Normally I would say YES take them! BUT, like another poster said, there are no cheap seats, if its inside, the smoke would be bad. The bathroom lines arent a big deal, taking dd1 with us to concerts got us in faster!!!
As far as the ear protection, I purchased a couple of child-size, close-range shotgun approved ear things for dd. If you are willing to buy the tix, make sure the ear protection is the best!!!
Good luck!


----------



## Drummer's Wife (Jun 5, 2005)

I love loud concerts and my kids love loud music, but I know for a fact DH and I would have a ton more fun rockin' out if they were at home...

we've gone to outdoor concerts and taken them, but honestly it was because we didn't have a sitter, or daddy was playing at a family friendly venue (i.e. a car show or festival).

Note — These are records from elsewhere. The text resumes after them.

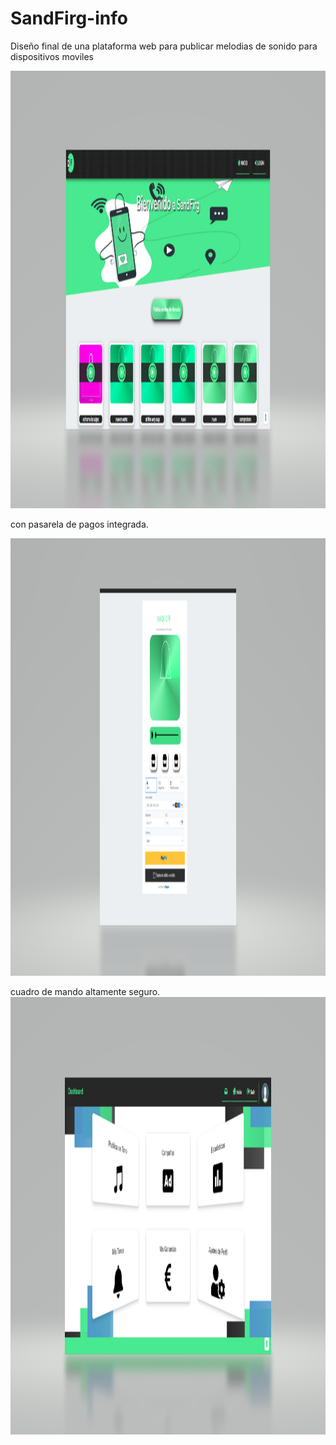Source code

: # SandFirg-info
Diseño final de una plataforma web para publicar melodias de sonido para dispositivos moviles

<img src="sf-1.png" height="700px" width="1080px"/>

con pasarela de pagos integrada.

<img src="sf-2.png" height="700px" width="1080px"/>

cuadro de mando altamente seguro.
<img src="sf-3.png" height="700px" width="1080px"/>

Too many people, too many chances to get lost, get hurt, stepped on, beer spilled on them, second hand smoke, etc.,

and this way, you can venture into the mosh pit or crowd surf


----------



## Rico'sAlice (Mar 19, 2006)

No comment on the 5 yo, and I don't know _your_ DS but I wouldn't hesitate to take _my_ almost 2yo. We take him to rock concerts and such often. We just don't get seats/ go to a section right in fron of the stage. DS wears protective ear muffs (peltor kids) and has a great time. But he is happy to nap in the sling, which makes a difference for a long concert. I've never had any issues with crowds or smoke, but I guess the smoke depends on laws in your state. Everywhere I've been it was policed pretty tightly indoors, and outdoors on the lawn I would just move. DS just eats whatever food we get for ourselves inside (he'll survive 1 day of hotdogs w/ nitrates







) and nurses. I've never had to buy a ticket for him yet. Most places the official rule is free under 2, but as long as you aren't expecting him to have his own seat, it probably wouldn't be an issue until he's three or so- it's not like they ask to see a birth certificate or anything.
I've Never had to go home b/c he was unhappy. Just sometimes leave my seat and take him for a walk out in the hallway or whatever until he falls asleep or is ready to go back in. I can usually hear the music out there anyway.
I think it really depends on the child's personality.


----------



## SparklingGemini (Jan 3, 2008)

I think it'd be fun!!!

And I would totally take my DD, in a heartbeat.


----------



## Masel (Apr 14, 2008)

Quote:


Originally Posted by *aran* 
It would feel so selfish of me... maybe I won't go.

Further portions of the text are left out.